The net monthly flows in debt mutual funds rose from `43,431 crore in April 2020 to `94,224 crore in May 2020, according to Association of Mutual Funds of India (Amfi). The jump of `50,793 crore is more than a 100% growth in monthly flows.
However, it is unclear how much of this money has come into the relatively low-risk categories of liquid and overnight funds and how much into categories like credit risk funds that saw huge redemption in the past few months. The total debt fund assets under management (AUM) at the end of April 2020 was `7.44 trillion, and May’s inflow of `94,224 crore has resulted in a 12% jump in assets.
AUM data on categories other than liquid and overnight funds is disclosed on a daily basis and gives a rough idea of flows in individual categories. An increase in AUM happens due to flows and returns but returns are a relatively small component on a monthly basis, especially in debt funds.

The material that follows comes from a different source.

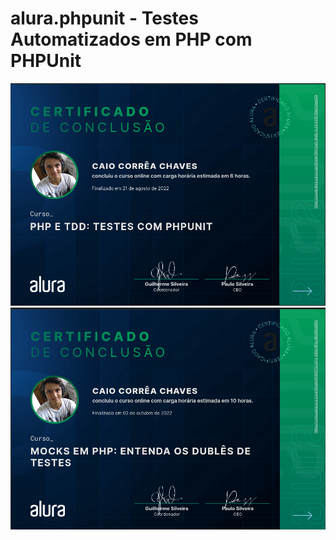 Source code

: # alura.phpunit - Testes Automatizados em PHP com PHPUnit

![Certificado de conclusão de curso](certificates/phpunit.png)
![Certificado de conclusão de curso](certificates/mocks.png)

According to data compiled by mutual fund analytics and research firm Pulse Labs, as of 27 May, credit risk funds saw a drop in AUM of `5,204 crore over the past month and medium-term funds saw a drop of `1,464 crore. In case of credit risk funds, this was about 16% of their assets and for medium duration funds, it was about 7% of their assets.
On the other hand, relatively low-risk categories saw increases in AUM. Money market funds saw an AUM increase of `7,014 crore, banking and PSU funds saw an AUM increase of `9,529 crore and corporate bond funds saw an AUM rise of `4,819 crore.
“Inflows have picked up in the relatively low-risk categories and outflows have slowed in high-risk categories. It’s possible that some of the flows may be coming from banks given the amount of liquidity in the system,” said Kaustubh Belapurkar, director, fund research, Morningstar Investment Advisor India.